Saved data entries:
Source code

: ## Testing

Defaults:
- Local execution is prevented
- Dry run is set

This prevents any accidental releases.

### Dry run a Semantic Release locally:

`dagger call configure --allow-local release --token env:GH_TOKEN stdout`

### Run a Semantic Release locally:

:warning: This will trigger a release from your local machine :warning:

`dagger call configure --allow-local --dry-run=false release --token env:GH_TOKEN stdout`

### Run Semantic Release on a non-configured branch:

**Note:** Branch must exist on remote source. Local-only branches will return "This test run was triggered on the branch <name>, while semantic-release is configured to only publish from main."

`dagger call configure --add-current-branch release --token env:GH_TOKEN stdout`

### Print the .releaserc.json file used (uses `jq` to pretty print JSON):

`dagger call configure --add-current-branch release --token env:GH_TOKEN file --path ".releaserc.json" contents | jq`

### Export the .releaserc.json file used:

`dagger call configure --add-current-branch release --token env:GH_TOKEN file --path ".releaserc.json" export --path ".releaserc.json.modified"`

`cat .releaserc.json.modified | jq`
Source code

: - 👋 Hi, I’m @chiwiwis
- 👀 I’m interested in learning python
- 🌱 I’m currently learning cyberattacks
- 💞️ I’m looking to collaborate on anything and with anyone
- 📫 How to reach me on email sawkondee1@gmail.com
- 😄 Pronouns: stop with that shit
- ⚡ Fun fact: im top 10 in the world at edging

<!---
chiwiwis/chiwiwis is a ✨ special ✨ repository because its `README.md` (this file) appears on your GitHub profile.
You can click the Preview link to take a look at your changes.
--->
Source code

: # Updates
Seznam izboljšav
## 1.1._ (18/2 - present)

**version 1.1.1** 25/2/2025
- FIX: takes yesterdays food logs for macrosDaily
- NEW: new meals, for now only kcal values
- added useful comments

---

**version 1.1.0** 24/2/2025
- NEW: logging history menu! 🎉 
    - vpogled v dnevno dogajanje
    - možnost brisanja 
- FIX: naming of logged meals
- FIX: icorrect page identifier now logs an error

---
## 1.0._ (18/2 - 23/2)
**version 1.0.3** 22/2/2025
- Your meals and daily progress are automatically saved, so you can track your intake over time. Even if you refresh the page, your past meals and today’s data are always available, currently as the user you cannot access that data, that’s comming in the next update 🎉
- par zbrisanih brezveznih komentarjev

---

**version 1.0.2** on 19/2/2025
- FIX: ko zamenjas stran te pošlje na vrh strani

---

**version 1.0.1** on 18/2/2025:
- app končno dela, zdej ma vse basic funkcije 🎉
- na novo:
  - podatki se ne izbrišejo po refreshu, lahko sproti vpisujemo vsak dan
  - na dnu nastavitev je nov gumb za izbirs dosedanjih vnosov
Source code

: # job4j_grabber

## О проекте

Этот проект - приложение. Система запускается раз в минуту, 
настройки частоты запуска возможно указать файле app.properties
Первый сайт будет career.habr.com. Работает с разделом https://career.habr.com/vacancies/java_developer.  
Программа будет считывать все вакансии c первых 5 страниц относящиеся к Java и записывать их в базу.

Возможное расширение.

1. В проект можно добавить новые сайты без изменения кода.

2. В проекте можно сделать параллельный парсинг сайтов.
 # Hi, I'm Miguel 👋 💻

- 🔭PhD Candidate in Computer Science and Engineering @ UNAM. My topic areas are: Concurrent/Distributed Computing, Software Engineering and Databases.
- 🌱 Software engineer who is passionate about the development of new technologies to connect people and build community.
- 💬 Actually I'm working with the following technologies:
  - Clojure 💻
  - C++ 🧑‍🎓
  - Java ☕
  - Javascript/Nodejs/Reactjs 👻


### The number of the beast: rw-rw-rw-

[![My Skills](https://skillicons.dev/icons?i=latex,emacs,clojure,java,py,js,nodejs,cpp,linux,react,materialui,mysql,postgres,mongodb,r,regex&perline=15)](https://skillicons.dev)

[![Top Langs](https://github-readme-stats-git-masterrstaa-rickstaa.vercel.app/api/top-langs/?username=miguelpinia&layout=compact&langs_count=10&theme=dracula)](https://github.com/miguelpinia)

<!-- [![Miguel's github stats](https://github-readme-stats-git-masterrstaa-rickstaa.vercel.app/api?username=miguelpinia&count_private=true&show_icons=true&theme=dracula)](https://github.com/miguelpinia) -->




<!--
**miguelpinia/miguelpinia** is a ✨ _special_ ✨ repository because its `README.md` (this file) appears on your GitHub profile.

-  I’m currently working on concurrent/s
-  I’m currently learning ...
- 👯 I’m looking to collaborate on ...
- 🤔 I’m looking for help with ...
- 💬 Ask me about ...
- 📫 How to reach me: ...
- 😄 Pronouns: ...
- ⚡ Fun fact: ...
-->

Assignment: Only one stretch of the data above is needed. Restate it word for word, from the line containing "- app končno" through the line containing "Возможное расширение.", both ends included.

Output of the exercise:
- app končno dela, zdej ma vse basic funkcije 🎉
- na novo:
  - podatki se ne izbrišejo po refreshu, lahko sproti vpisujemo vsak dan
  - na dnu nastavitev je nov gumb za izbirs dosedanjih vnosov
Source code

: # job4j_grabber

## О проекте

Этот проект - приложение. Система запускается раз в минуту, 
настройки частоты запуска возможно указать файле app.properties
Первый сайт будет career.habr.com. Работает с разделом https://career.habr.com/vacancies/java_developer.  
Программа будет считывать все вакансии c первых 5 страниц относящиеся к Java и записывать их в базу.

Возможное расширение.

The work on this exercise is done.